Spending what we do spend on health insurance, you are quite correct when you say you could buy a whole lot of health insurance for that but, on the other hand If we were to spend say about $10,000 a year or so with deductibles or more, in 10 years, that’s an easy $100,000.  In that regard, you’re ahead of the game there.  
 
Thanks for the conversation. I enjoyed it.  I do find the idea of full service quite interesting and have an open mind to it, believe it or not. J 
 
Jer
 

From: pianotech-bounces at ptg.org [mailto:pianotech-bounces at ptg.org] On Behalf Of Susan Kline
Sent: Sunday, October 31, 2010 9:14 PM
To: pianotech at ptg.org
Subject: Re: [pianotech] billing dilemma with pitch raises

 
On 10/31/2010 5:15 PM, Gerald Groot wrote: 
We have phone’s, insurance, business insurance, health insurance, life insurance, some even carry ear insurance or hand insurance. 

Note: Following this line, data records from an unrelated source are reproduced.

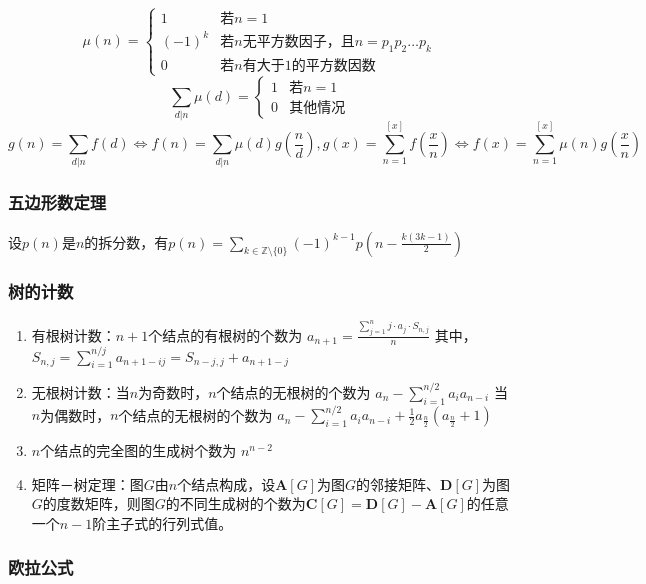 \documentclass[landscape,a4paper]{article}
\begin{document}
\begin{spacing}{0.3}
\begin{multicols}{2}
$$\mu(n) = \begin{cases}
	1 & \text{若}n=1\\
	(-1)^k & \text{若}n\text{无平方数因子，且}n = p_1p_2\dots p_k\\
	0 & \text{若}n\text{有大于}1\text{的平方数因数}
\end{cases}$$
$$\sum_{d|n}{\mu(d)} = \begin{cases}
	1 & \text{若}n=1\\
	0 & \text{其他情况}
\end{cases}$$
$$g(n) = \sum_{d|n}{f(d)} \Leftrightarrow f(n) = \sum_{d|n}{\mu(d)g(\frac{n}{d})}
,       g(x) = \sum_{n=1}^{[x]}f(\frac{x}{n}) \Leftrightarrow f(x) = \sum_{n=1}^{[x]}{\mu(n)g(\frac{x}{n})}$$

\subsubsection{五边形数定理}

设$p(n)$是$n$的拆分数，有$p(n) = \sum_{k \in \mathbb{Z} \setminus \{0\}} (-1)^{k - 1} p\left(n - \frac{k(3k - 1)}{2}\right)$

\subsubsection{树的计数}

\begin{enumerate}
	\item 有根树计数：$n+1$个结点的有根树的个数为
		$a_{n+1} = \frac{\sum_{j=1}^{n}{j \cdot a_j \cdot{S_{n, j}}}}{n}$
	其中，
		$S_{n, j} = \sum_{i=1}^{n/j}{a_{n+1-ij}} = S_{n-j, j} + a_{n+1-j}$
	\item 无根树计数：当$n$为奇数时，$n$个结点的无根树的个数为
		$a_n-\sum_{i=1}^{n/2}{a_ia_{n-i}}$
	当$n$为偶数时，$n$个结点的无根树的个数为
		$a_n-\sum_{i=1}^{n/2}{a_ia_{n-i}}+\frac{1}{2}a_{\frac{n}{2}}(a_{\frac{n}{2}}+1)$
	\item $n$个结点的完全图的生成树个数为
		$n^{n-2}$
	\item 矩阵－树定理：图$G$由$n$个结点构成，设$\bm{A}[G]$为图$G$的邻接矩阵、$\bm{D}[G]$为图$G$的度数矩阵，则图$G$的不同生成树的个数为$\bm{C}[G] = \bm{D}[G] - \bm{A}[G]$的任意一个$n-1$阶主子式的行列式值。
\end{enumerate}

\subsubsection{欧拉公式}


\end{multicols}
\end{spacing}
\end{document}

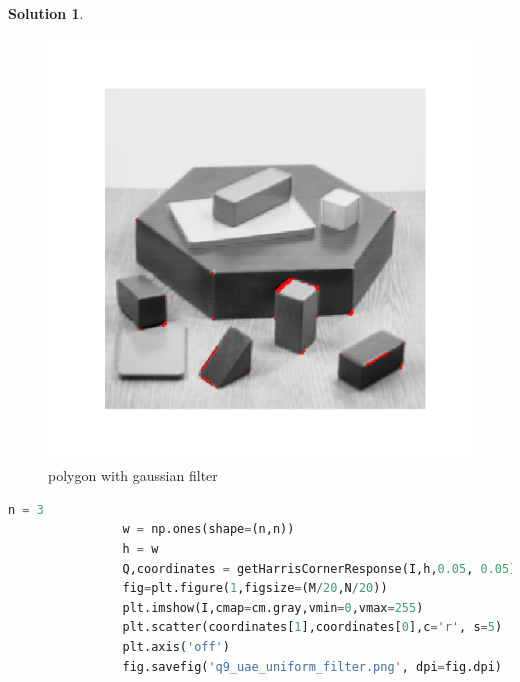 \documentclass[11pt]{article}
\theoremstyle{plain}
\theoremstyle{definition}
\newtheorem{solution}{Solution}
\theoremstyle{remark}
\begin{document}
\begin{solution}
\begin{enumerate}
			\begin{figure}[h]
				\centering
				\includegraphics[width=\textwidth]{q9_polygons_gaussian_filter.png}
				\caption{polygon with gaussian filter}
			\end{figure}
			
			\begin{lstlisting}[language=Python, caption=grand mosque with uniform filter]
				n = 3
				w = np.ones(shape=(n,n))
				h = w
				Q,coordinates = getHarrisCornerResponse(I,h,0.05, 0.05)
				fig=plt.figure(1,figsize=(M/20,N/20))
				plt.imshow(I,cmap=cm.gray,vmin=0,vmax=255)
				plt.scatter(coordinates[1],coordinates[0],c='r', s=5)
				plt.axis('off')
				fig.savefig('q9_uae_uniform_filter.png', dpi=fig.dpi)
			\end{lstlisting}
			

\end{enumerate}
\end{solution}
\end{document}
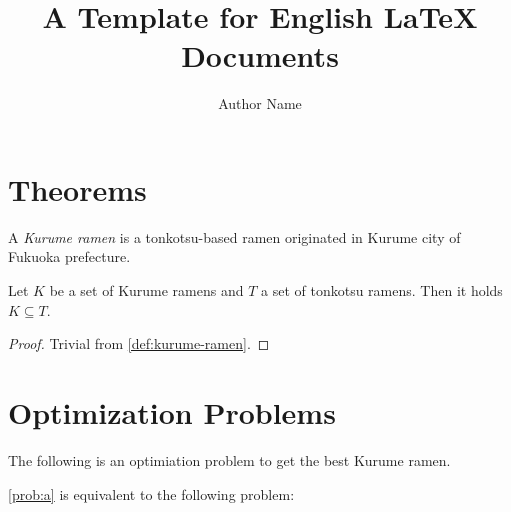 \documentclass[a4paper, 11pt]{article}
\title{A Template for English LaTeX Documents}
\author{Author Name}
\begin{document}
\maketitle


\section{Theorems}

\begin{definition} \label{def:kurume-ramen}
  A \emph{Kurume ramen} is a tonkotsu-based ramen originated in Kurume city of Fukuoka prefecture.
\end{definition}

\begin{theorem} \label{thm:pi}
  Let $K$ be a set of Kurume ramens and $T$ a set of tonkotsu ramens.
  Then it holds $K \subseteq T$.
\end{theorem}

\begin{proof}
  Trivial from \cref{def:kurume-ramen}.
\end{proof}


\section{Optimization Problems}

The following is an optimiation problem to get the best Kurume ramen.

%
\eqref{prob:a} is equivalent to the following problem:







\end{document}
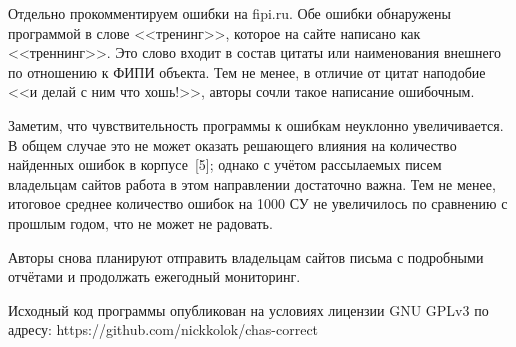 Отдельно прокомментируем ошибки на fipi.ru.
Обе ошибки обнаружены программой в слове <<тренинг>>,
которое на сайте написано как <<треннинг>>.
Это слово входит в состав цитаты или наименования внешнего по отношению к ФИПИ объекта.
Тем не менее, в отличие от цитат наподобие <<и делай с ним что хошь!>>,
авторы сочли такое написание ошибочным.

Заметим, что чувствительность программы к ошибкам неук\-лон\-но увеличивается.
В общем случае это не может оказать решающего влияния на количество найденных ошибок в корпусе~[5];
однако с учётом рассылаемых писем владельцам сайтов работа в этом направлении достаточно важна.
Тем не менее,
итоговое среднее количество ошибок на 1000 СУ не увеличилось по сравнению с прошлым годом, что не может не радовать.

Авторы снова планируют отправить владельцам сайтов письма с подробными отчётами
и продолжать ежегодный мониторинг.

Исходный код программы опубликован на условиях лицензии GNU GPLv3 по адресу:
https://github.com/nickkolok/chas-correct

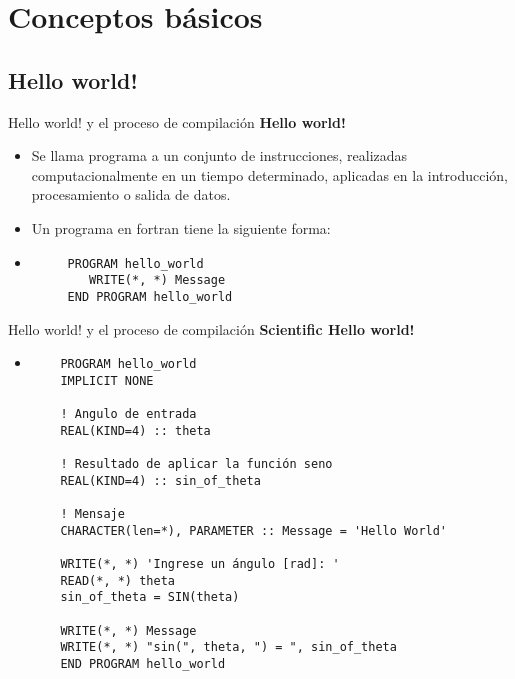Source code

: \section{Conceptos básicos}




\subsection{Hello world!}
\begin{frame}[fragile]{Hello world! y el proceso de compilación}
 \textbf{Hello world!}
  \begin{itemize}[<+(1)->]
   \item Se llama programa a un conjunto de instrucciones, realizadas computacionalmente en un tiempo determinado, aplicadas en la introducción, procesamiento o salida de datos.   
   \item Un programa en fortran tiene la siguiente forma:
   \vspace{6pt}
   \item []
    \begin{verbatim}
     PROGRAM hello_world
        WRITE(*, *) Message
     END PROGRAM hello_world
    \end{verbatim}
  \end{itemize}
\end{frame}

\begin{frame}[fragile]{Hello world! y el proceso de compilación}
 \textbf{Scientific Hello world!}
  \begin{itemize}[<+(1)->]
   \vspace{6pt}
   \item []
    \begin{verbatim}
    PROGRAM hello_world
    IMPLICIT NONE

    ! Angulo de entrada
    REAL(KIND=4) :: theta
    
    ! Resultado de aplicar la función seno 
    REAL(KIND=4) :: sin_of_theta
    
    ! Mensaje
    CHARACTER(len=*), PARAMETER :: Message = 'Hello World'

    WRITE(*, *) 'Ingrese un ángulo [rad]: '
    READ(*, *) theta
    sin_of_theta = SIN(theta)
    
    WRITE(*, *) Message
    WRITE(*, *) "sin(", theta, ") = ", sin_of_theta
    END PROGRAM hello_world
    \end{verbatim}
  \end{itemize}
\end{frame}

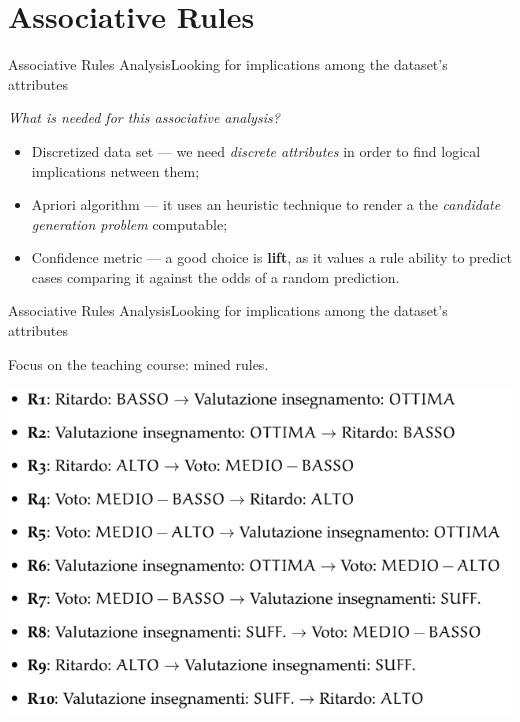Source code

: \section{Associative Rules}

\begin{frame}{Associative Rules Analysis}{Looking for implications among the dataset's attributes}

 \centering\textit{What is needed for this associative analysis?} \vspace{0,3cm}

	\begin{block}{}
		\begin{itemize}
			\item<1-> \alert{Discretized data set} --- we need \emph{discrete attributes} in order to find logical implications netween them;
			\item<2-> \alert{Apriori algorithm} --- it uses an heuristic technique to render a the \emph{candidate generation problem} computable;
			\item<3-> \alert{Confidence metric} --- a good choice is \textbf{lift}, as it values a rule ability to predict cases comparing it against the odds of a random prediction.
		\end{itemize}
	\end{block}

\end{frame}

\begin{frame}{Associative Rules Analysis}{Looking for implications among the dataset's attributes}

    Focus on the \alert{teaching course}: mined rules.

    \vspace{0.5cm}
    \begin{centering}
        \hspace{0.5cm}\includegraphics[scale=0.36]{ass2.png}
    \end{centering}

\end{frame}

We would have phones anyway. 

Not all of us have all that insurance. I, for instance, carry home owners insurance and car insurance, and that's it. 

I admit people with a family would worry without life insurance, and maybe some kind of disability or health insurance. I think that unless they are very anxious types, most single people are better off without most of those other insurances: the tool insurance, (HAND insurance??), liability insurance (which just makes your pockets deep enough for someone to want to sue you).

I went 30 years without health insurance, ever since coming home from Canada. And last spring I became the poster child for what can happen as an uninsured person gets older. Here I am, aged 64, and I had a medical crisis and a hospital stay last May, and found myself with a hospital bill for $30,500 (after negotiations.) Plus other doctor bills. Okay ... my gosh, how could she do without the insurance?? Well, first, if you prorate my hospital bill for thirty years, you end up with about $1,000 per year -- you couldn't buy a whole lot of health insurance for that. Second, these days if you have been a good and faithful customer for years, paying premiums the whole time, and you suddenly have a major medical cost, the companies have whole rooms full of people whose only job is to go through your history with a fine tooth comb, to find an excuse not to pay. Now, there is overhead for you -- pay the insurance (at what I think are  exorbitant rates) and THEN pay the medical costs yourself anyway, plus maybe some legal costs trying to collect. 

To sum up again -- I think a very important skill for a person in business is to keep overhead to the bare minimum. I don't remember Jer mentioning advertising, but that's another one which I think most really good piano techs should do without. Word of mouth does it all so much better, and is scot free.